(Collected data entries)
****************************************

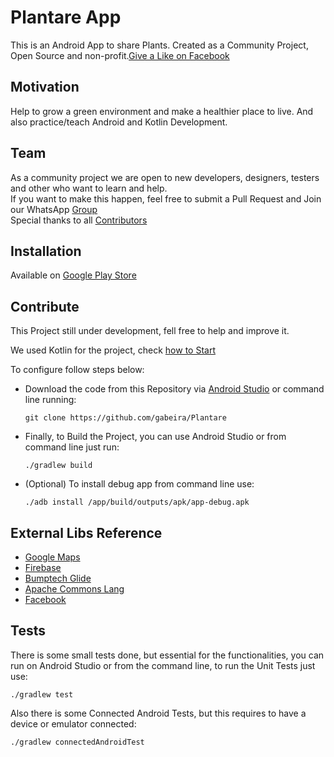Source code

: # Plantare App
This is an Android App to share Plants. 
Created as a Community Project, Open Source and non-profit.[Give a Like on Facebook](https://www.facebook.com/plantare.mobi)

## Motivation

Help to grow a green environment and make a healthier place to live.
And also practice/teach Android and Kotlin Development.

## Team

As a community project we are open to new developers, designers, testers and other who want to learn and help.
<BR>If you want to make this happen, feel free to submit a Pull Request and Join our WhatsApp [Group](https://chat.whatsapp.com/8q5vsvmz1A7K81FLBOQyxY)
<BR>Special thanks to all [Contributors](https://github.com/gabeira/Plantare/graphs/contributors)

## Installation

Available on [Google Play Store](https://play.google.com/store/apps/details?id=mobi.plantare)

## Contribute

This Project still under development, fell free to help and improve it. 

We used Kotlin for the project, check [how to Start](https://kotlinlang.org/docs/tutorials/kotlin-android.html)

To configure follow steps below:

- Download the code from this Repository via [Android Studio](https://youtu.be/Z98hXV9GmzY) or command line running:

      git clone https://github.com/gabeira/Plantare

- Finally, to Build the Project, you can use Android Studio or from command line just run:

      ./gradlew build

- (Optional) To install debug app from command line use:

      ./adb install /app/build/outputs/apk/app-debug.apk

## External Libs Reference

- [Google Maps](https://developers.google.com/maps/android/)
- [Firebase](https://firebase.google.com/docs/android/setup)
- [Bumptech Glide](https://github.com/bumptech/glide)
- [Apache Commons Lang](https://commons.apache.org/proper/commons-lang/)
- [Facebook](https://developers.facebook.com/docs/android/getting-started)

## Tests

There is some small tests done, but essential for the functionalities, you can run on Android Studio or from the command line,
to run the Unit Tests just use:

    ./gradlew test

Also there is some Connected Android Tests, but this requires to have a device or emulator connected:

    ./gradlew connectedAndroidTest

****************************************

▸ **What is needed**
The full set of entries should be transcribed exactly, pictures left aside.

▸ **Answer to the problem**
Source code

: # Plantare App
This is an Android App to share Plants. 
Created as a Community Project, Open Source and non-profit.[Give a Like on Facebook](https://www.facebook.com/plantare.mobi)

## Motivation

Help to grow a green environment and make a healthier place to live.
And also practice/teach Android and Kotlin Development.

## Team

As a community project we are open to new developers, designers, testers and other who want to learn and help.
<BR>If you want to make this happen, feel free to submit a Pull Request and Join our WhatsApp [Group](https://chat.whatsapp.com/8q5vsvmz1A7K81FLBOQyxY)
<BR>Special thanks to all [Contributors](https://github.com/gabeira/Plantare/graphs/contributors)

## Installation

Available on [Google Play Store](https://play.google.com/store/apps/details?id=mobi.plantare)

## Contribute

This Project still under development, fell free to help and improve it. 

We used Kotlin for the project, check [how to Start](https://kotlinlang.org/docs/tutorials/kotlin-android.html)

To configure follow steps below:

- Download the code from this Repository via [Android Studio](https://youtu.be/Z98hXV9GmzY) or command line running:

      git clone https://github.com/gabeira/Plantare

- Finally, to Build the Project, you can use Android Studio or from command line just run:

      ./gradlew build

- (Optional) To install debug app from command line use:

      ./adb install /app/build/outputs/apk/app-debug.apk

## External Libs Reference

- [Google Maps](https://developers.google.com/maps/android/)
- [Firebase](https://firebase.google.com/docs/android/setup)
- [Bumptech Glide](https://github.com/bumptech/glide)
- [Apache Commons Lang](https://commons.apache.org/proper/commons-lang/)
- [Facebook](https://developers.facebook.com/docs/android/getting-started)

## Tests

There is some small tests done, but essential for the functionalities, you can run on Android Studio or from the command line,
to run the Unit Tests just use:

    ./gradlew test

Also there is some Connected Android Tests, but this requires to have a device or emulator connected:

    ./gradlew connectedAndroidTest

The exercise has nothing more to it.